Recognition of deferred tax assets arising from the carry-forward of unused tax losses
01 October 2019
BDO Global - Audit & Assurance provides its clients and business partners with news on development in the field of international financial reporting through the IFR Bulletins - one of BDO's regular publications, focusing on the latest IFRIC interpretations, exposure drafts and amendments of existing standards. Another interesting topic of IFR Bulletins is the interpretations of The European Securities and Markets Authority (ESMA) reports focusing on accounting and financial reporting.
The European Securities and Markets Authority (ESMA) has issued a Public Statement articulating its concerns on the issue of recognising the deferred tax asset in IFRS financial statements. The main objective of ESMA’s statement is to appeal to the preparers of financial statements for prudence in assessing the probability of utilisation of unused tax credits, tax losses and deductible temporary differences in the future.
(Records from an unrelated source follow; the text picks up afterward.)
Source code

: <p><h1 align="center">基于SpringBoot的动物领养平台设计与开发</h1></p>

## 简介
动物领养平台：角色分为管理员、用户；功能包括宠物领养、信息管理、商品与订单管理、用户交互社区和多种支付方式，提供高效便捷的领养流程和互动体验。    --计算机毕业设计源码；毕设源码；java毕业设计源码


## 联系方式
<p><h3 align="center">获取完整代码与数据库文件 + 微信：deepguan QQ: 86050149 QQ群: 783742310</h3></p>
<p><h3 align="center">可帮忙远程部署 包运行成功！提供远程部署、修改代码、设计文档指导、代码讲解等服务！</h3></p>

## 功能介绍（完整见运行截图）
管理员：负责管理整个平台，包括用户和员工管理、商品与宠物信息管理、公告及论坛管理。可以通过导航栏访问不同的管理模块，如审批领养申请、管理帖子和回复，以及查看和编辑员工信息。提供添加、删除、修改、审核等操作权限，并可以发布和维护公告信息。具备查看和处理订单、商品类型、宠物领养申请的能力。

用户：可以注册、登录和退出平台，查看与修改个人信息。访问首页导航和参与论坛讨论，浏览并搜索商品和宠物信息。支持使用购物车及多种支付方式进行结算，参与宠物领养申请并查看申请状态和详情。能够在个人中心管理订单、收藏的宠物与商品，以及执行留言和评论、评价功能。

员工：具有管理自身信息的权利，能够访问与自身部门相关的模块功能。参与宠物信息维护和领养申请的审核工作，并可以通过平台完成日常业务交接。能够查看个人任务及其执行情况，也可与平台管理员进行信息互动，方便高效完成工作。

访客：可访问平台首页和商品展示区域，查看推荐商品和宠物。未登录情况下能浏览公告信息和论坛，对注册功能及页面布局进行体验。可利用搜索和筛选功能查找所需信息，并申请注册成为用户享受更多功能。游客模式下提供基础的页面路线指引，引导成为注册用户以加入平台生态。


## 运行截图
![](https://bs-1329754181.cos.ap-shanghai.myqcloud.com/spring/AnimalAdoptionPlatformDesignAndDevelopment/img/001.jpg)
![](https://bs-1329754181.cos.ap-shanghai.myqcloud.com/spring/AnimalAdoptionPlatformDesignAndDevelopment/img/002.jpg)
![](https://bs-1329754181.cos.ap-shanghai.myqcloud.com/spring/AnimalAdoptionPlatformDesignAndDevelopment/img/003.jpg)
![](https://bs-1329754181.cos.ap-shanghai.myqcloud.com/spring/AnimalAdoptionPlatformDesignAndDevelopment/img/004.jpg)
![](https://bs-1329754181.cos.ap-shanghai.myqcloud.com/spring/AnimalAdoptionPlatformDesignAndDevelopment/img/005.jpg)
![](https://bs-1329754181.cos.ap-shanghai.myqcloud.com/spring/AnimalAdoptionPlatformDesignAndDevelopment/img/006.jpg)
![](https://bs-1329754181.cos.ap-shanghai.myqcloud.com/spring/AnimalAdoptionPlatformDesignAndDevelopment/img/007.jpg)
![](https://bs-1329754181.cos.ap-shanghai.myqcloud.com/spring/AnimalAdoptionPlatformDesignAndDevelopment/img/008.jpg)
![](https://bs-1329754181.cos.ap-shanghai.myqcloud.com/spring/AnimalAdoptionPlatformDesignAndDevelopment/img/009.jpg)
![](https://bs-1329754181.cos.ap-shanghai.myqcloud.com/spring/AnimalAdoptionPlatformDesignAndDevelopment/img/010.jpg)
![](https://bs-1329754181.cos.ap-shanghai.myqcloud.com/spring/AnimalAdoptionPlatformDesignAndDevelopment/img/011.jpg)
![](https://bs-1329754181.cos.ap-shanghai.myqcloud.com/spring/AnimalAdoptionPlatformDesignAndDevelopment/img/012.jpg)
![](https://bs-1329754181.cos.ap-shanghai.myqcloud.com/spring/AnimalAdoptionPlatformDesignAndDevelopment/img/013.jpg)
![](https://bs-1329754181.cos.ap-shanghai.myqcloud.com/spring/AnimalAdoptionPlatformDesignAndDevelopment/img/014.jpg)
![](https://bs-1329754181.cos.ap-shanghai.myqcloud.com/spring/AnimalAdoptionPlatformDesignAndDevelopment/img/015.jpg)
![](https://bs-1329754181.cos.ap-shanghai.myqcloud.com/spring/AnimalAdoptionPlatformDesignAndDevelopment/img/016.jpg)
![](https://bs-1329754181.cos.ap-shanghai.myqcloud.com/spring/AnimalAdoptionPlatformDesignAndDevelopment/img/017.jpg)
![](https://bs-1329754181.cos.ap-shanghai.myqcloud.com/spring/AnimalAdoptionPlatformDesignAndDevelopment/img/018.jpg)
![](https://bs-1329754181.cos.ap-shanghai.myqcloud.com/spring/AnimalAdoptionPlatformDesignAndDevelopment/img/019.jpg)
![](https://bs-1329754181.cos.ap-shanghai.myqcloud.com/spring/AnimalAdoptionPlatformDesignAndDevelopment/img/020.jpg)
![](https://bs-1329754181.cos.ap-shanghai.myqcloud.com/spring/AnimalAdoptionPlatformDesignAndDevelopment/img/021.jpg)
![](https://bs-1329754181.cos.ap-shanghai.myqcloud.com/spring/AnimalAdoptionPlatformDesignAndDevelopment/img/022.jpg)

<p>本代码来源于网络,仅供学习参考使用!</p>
In its statement ESMA compiled several criteria which can be used to properly (and prudently) evaluate whether the prerequisites for deferred tax recognition are met.
ESMA also emphasised the disclosure requirements surrounding the recognition of DTAs, where the extent of such disclosures would be expected to increase as the materiality of the DTAs and the level of
uncertainty relating to their recognition increases.
ESMA and national authorities will continue to monitor the recognition of deferred tax assets in future examinations.